** Given records follows **

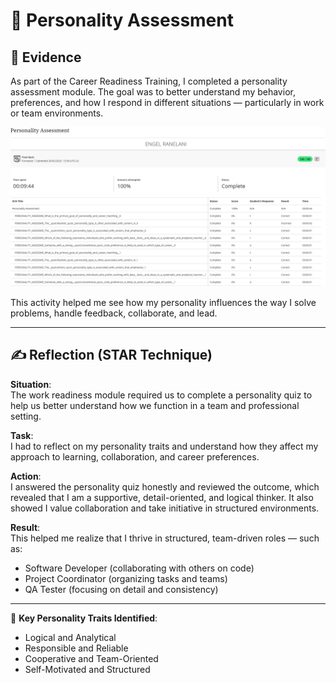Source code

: # 🧠 Personality Assessment

## 🧾 Evidence

As part of the Career Readiness Training, I completed a personality assessment module. The goal was to better understand my behavior, preferences, and how I respond in different situations — particularly in work or team environments.

![Personality Quiz Result](../assets/personality-quiz.png)

This activity helped me see how my personality influences the way I solve problems, handle feedback, collaborate, and lead.

---

## ✍️ Reflection (STAR Technique)

**Situation**:  
The work readiness module required us to complete a personality quiz to help us better understand how we function in a team and professional setting.

**Task**:  
I had to reflect on my personality traits and understand how they affect my approach to learning, collaboration, and career preferences.

**Action**:  
I answered the personality quiz honestly and reviewed the outcome, which revealed that I am a supportive, detail-oriented, and logical thinker. It also showed I value collaboration and take initiative in structured environments.

**Result**:  
This helped me realize that I thrive in structured, team-driven roles — such as:
- Software Developer (collaborating with others on code)
- Project Coordinator (organizing tasks and teams)
- QA Tester (focusing on detail and consistency)

---

🎯 **Key Personality Traits Identified**:
- Logical and Analytical  
- Responsible and Reliable  
- Cooperative and Team-Oriented  
- Self-Motivated and Structured  

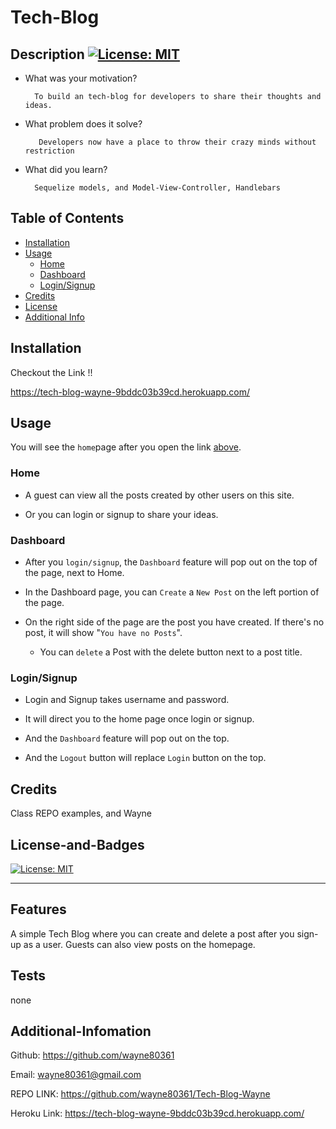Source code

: # <Your-Project-Title>Tech-Blog

## Description [![License: MIT](https://img.shields.io/badge/License-MIT-yellow.svg)](https://opensource.org/licenses/MIT)

- What was your motivation?

        To build an tech-blog for developers to share their thoughts and ideas.

- What problem does it solve?

         Developers now have a place to throw their crazy minds without restriction

- What did you learn?

        Sequelize models, and Model-View-Controller, Handlebars

## Table of Contents

- [Installation](#installation)
- [Usage](#usage)
  - [Home](#home)
  - [Dashboard](#dashboard)
  - [Login/Signup](#login/signup)
- [Credits](#credits)
- [License](#license-and-badges)
- [Additional Info](#additional-infomation)

## Installation

Checkout the Link !!

https://tech-blog-wayne-9bddc03b39cd.herokuapp.com/

## Usage

You will see the `home`page after you open the link [above](https://tech-blog-wayne-9bddc03b39cd.herokuapp.com/).

### Home

- A guest can view all the posts created by other users on this site.

- Or you can login or signup to share your ideas.

### Dashboard

- After you `login/signup`, the `Dashboard` feature will pop out on the top of the page, next to Home.

- In the Dashboard page, you can `Create` a `New Post` on the left portion of the page.

- On the right side of the page are the post you have created. If there's no post, it will show "`You have no Posts`".

  - You can `delete` a Post with the delete button next to a post title.

### Login/Signup

- Login and Signup takes username and password.

- It will direct you to the home page once login or signup.

- And the `Dashboard` feature will pop out on the top.

- And the `Logout` button will replace `Login` button on the top.

## Credits

Class REPO examples, and Wayne

## License-and-Badges

[![License: MIT](https://img.shields.io/badge/License-MIT-yellow.svg)](https://opensource.org/licenses/MIT)

---

## Features

A simple Tech Blog where you can create and delete a post after you sign-up as a user.
Guests can also view posts on the homepage.

## Tests

none

## Additional-Infomation

Github: https://github.com/wayne80361

Email: wayne80361@gmail.com

REPO LINK: https://github.com/wayne80361/Tech-Blog-Wayne

Heroku Link: https://tech-blog-wayne-9bddc03b39cd.herokuapp.com/
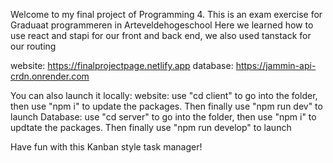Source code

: Welcome to my final project of Programming 4. This is an exam exercise for Graduaat programmeren in Arteveldehogeschool
Here we learned how to use react and stapi for our front and back end, we also used tanstack for our routing

website: https://finalprojectpage.netlify.app
database: https://jammin-api-crdn.onrender.com

You can also launch it locally:
website: use "cd client" to go into the folder, then use "npm i" to update the packages. Then finally use "npm run dev" to launch
Database: use "cd server" to go into the folder, then use "npm i" to updtate the packages. Then finally use "npm run develop" to launch

Have fun with this Kanban style task manager!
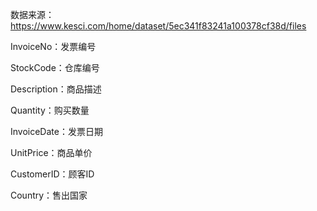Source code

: 数据来源：https://www.kesci.com/home/dataset/5ec341f83241a100378cf38d/files

InvoiceNo：发票编号

StockCode：仓库编号

Description：商品描述

Quantity：购买数量

InvoiceDate：发票日期

UnitPrice：商品单价

CustomerID：顾客ID

Country：售出国家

** End of Given records **

**Task prompt**
The records above should be output exactly, but without any of their pictures.

**Result of this task**
Source code

: # 🧠 Personality Assessment

## 🧾 Evidence

As part of the Career Readiness Training, I completed a personality assessment module. The goal was to better understand my behavior, preferences, and how I respond in different situations — particularly in work or team environments.

![Personality Quiz Result](../assets/personality-quiz.png)

This activity helped me see how my personality influences the way I solve problems, handle feedback, collaborate, and lead.

---

## ✍️ Reflection (STAR Technique)

**Situation**:  
The work readiness module required us to complete a personality quiz to help us better understand how we function in a team and professional setting.

**Task**:  
I had to reflect on my personality traits and understand how they affect my approach to learning, collaboration, and career preferences.

**Action**:  
I answered the personality quiz honestly and reviewed the outcome, which revealed that I am a supportive, detail-oriented, and logical thinker. It also showed I value collaboration and take initiative in structured environments.

**Result**:  
This helped me realize that I thrive in structured, team-driven roles — such as:
- Software Developer (collaborating with others on code)
- Project Coordinator (organizing tasks and teams)
- QA Tester (focusing on detail and consistency)

---

🎯 **Key Personality Traits Identified**:
- Logical and Analytical  
- Responsible and Reliable  
- Cooperative and Team-Oriented  
- Self-Motivated and Structured  

Source code

: # <Your-Project-Title>Tech-Blog

## Description [![License: MIT](https://img.shields.io/badge/License-MIT-yellow.svg)](https://opensource.org/licenses/MIT)

- What was your motivation?

        To build an tech-blog for developers to share their thoughts and ideas.

- What problem does it solve?

         Developers now have a place to throw their crazy minds without restriction

- What did you learn?

        Sequelize models, and Model-View-Controller, Handlebars

## Table of Contents

- [Installation](#installation)
- [Usage](#usage)
  - [Home](#home)
  - [Dashboard](#dashboard)
  - [Login/Signup](#login/signup)
- [Credits](#credits)
- [License](#license-and-badges)
- [Additional Info](#additional-infomation)

## Installation

Checkout the Link !!

https://tech-blog-wayne-9bddc03b39cd.herokuapp.com/

## Usage

You will see the `home`page after you open the link [above](https://tech-blog-wayne-9bddc03b39cd.herokuapp.com/).

### Home

- A guest can view all the posts created by other users on this site.

- Or you can login or signup to share your ideas.

### Dashboard

- After you `login/signup`, the `Dashboard` feature will pop out on the top of the page, next to Home.

- In the Dashboard page, you can `Create` a `New Post` on the left portion of the page.

- On the right side of the page are the post you have created. If there's no post, it will show "`You have no Posts`".

  - You can `delete` a Post with the delete button next to a post title.

### Login/Signup

- Login and Signup takes username and password.

- It will direct you to the home page once login or signup.

- And the `Dashboard` feature will pop out on the top.

- And the `Logout` button will replace `Login` button on the top.

## Credits

Class REPO examples, and Wayne

## License-and-Badges

[![License: MIT](https://img.shields.io/badge/License-MIT-yellow.svg)](https://opensource.org/licenses/MIT)

---

## Features

A simple Tech Blog where you can create and delete a post after you sign-up as a user.
Guests can also view posts on the homepage.

## Tests

none

## Additional-Infomation

Github: https://github.com/wayne80361

Email: wayne80361@gmail.com

REPO LINK: https://github.com/wayne80361/Tech-Blog-Wayne

Heroku Link: https://tech-blog-wayne-9bddc03b39cd.herokuapp.com/
Source code

: Welcome to my final project of Programming 4. This is an exam exercise for Graduaat programmeren in Arteveldehogeschool
Here we learned how to use react and stapi for our front and back end, we also used tanstack for our routing

website: https://finalprojectpage.netlify.app
database: https://jammin-api-crdn.onrender.com

You can also launch it locally:
website: use "cd client" to go into the folder, then use "npm i" to update the packages. Then finally use "npm run dev" to launch
Database: use "cd server" to go into the folder, then use "npm i" to updtate the packages. Then finally use "npm run develop" to launch

Have fun with this Kanban style task manager!
Source code

: 数据来源：https://www.kesci.com/home/dataset/5ec341f83241a100378cf38d/files

InvoiceNo：发票编号

StockCode：仓库编号

Description：商品描述

Quantity：购买数量

InvoiceDate：发票日期

UnitPrice：商品单价

CustomerID：顾客ID

Country：售出国家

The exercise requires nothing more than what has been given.